(Stored data entries)
--- --- ---
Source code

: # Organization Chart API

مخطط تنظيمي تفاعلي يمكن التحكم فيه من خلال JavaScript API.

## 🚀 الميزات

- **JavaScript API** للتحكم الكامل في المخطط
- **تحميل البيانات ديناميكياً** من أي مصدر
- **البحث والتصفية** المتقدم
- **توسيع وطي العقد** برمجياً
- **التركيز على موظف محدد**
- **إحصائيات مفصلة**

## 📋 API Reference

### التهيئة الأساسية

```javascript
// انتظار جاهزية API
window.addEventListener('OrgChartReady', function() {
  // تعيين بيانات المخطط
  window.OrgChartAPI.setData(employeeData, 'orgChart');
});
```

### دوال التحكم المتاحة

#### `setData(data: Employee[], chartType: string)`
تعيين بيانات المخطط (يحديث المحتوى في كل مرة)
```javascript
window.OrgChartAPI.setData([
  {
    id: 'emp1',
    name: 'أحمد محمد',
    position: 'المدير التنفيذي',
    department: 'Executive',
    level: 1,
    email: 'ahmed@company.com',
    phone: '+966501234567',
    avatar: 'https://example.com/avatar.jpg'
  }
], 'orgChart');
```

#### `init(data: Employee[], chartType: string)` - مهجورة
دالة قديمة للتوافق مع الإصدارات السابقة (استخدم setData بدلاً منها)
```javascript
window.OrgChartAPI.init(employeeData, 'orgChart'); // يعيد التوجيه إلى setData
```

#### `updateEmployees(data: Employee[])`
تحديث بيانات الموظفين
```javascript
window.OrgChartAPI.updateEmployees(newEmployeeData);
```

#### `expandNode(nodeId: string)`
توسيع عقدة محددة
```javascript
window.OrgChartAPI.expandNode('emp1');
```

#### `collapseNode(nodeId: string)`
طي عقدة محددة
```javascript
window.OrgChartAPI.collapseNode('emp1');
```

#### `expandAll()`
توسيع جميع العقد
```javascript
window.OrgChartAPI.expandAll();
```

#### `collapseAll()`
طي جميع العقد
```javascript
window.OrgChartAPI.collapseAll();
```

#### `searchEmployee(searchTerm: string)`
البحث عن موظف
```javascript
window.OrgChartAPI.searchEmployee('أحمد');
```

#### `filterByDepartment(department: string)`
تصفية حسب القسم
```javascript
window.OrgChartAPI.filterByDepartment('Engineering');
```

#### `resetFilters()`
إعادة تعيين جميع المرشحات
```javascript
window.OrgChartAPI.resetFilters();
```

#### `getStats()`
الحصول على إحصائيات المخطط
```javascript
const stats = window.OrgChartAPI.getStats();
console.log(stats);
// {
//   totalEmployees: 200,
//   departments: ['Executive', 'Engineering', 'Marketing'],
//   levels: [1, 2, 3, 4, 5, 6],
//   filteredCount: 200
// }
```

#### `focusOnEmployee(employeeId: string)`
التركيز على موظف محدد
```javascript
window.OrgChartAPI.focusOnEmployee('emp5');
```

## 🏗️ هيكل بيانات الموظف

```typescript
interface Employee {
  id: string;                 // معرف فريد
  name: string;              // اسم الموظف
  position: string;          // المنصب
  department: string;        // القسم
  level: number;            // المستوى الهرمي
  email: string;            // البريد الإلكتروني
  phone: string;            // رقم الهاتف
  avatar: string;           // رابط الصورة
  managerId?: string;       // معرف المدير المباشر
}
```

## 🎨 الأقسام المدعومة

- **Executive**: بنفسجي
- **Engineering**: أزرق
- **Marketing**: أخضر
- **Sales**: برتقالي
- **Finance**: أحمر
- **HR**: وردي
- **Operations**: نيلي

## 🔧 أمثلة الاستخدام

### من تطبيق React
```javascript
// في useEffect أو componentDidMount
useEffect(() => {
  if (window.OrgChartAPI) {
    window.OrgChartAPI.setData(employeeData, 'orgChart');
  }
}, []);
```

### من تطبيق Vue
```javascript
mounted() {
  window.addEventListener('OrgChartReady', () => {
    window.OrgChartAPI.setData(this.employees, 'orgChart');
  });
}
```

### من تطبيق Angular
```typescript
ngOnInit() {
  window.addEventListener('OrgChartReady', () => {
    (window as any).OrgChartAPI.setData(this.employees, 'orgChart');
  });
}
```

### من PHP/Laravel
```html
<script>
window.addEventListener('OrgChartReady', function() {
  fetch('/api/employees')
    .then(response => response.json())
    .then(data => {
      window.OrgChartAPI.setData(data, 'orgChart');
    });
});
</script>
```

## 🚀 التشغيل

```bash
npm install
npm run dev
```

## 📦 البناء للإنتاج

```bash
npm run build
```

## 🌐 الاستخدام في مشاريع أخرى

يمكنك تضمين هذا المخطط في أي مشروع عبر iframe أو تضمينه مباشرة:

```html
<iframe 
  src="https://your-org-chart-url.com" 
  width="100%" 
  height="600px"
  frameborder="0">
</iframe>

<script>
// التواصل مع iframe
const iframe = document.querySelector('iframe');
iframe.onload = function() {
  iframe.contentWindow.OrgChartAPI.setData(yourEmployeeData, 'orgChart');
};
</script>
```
--- --- ---
### Directions for this task
Which of the lines above include the word "معرف"? Copy each of them.

### Result for this exercise
  id: string;                 // معرف فريد
  managerId?: string;       // معرف المدير المباشر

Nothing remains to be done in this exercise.